▸ **Available records**
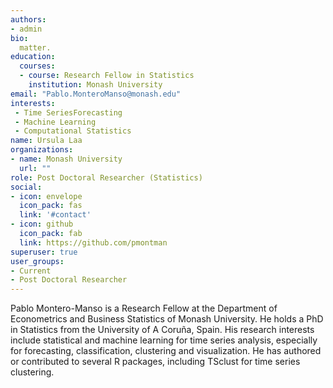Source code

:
 ```yaml
---
authors:
- admin
bio: 
  matter.
education:
  courses:
  - course: Research Fellow in Statistics
    institution: Monash University
email: "Pablo.MonteroManso@monash.edu"
interests:
 - Time SeriesForecasting
 - Machine Learning
 - Computational Statistics
name: Ursula Laa
organizations:
- name: Monash University
  url: ""
role: Post Doctoral Researcher (Statistics)
social:
- icon: envelope
  icon_pack: fas
  link: '#contact'
- icon: github
  icon_pack: fab
  link: https://github.com/pmontman
superuser: true
user_groups:
- Current
- Post Doctoral Researcher 
---
```


Pablo Montero-Manso is a Research Fellow at the Department of Econometrics and Business Statistics of Monash University. He holds a PhD in Statistics from the University of A Coruña, Spain. His research interests include statistical and machine learning for time series analysis, especially for forecasting, classification, clustering and visualization. He has authored or contributed to several R packages, including TSclust for time series clustering.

▸ **Required action**
Please give, as a bare number, how many lines in the listing above include the word "Researcher".

▸ **Solution to the problem**
2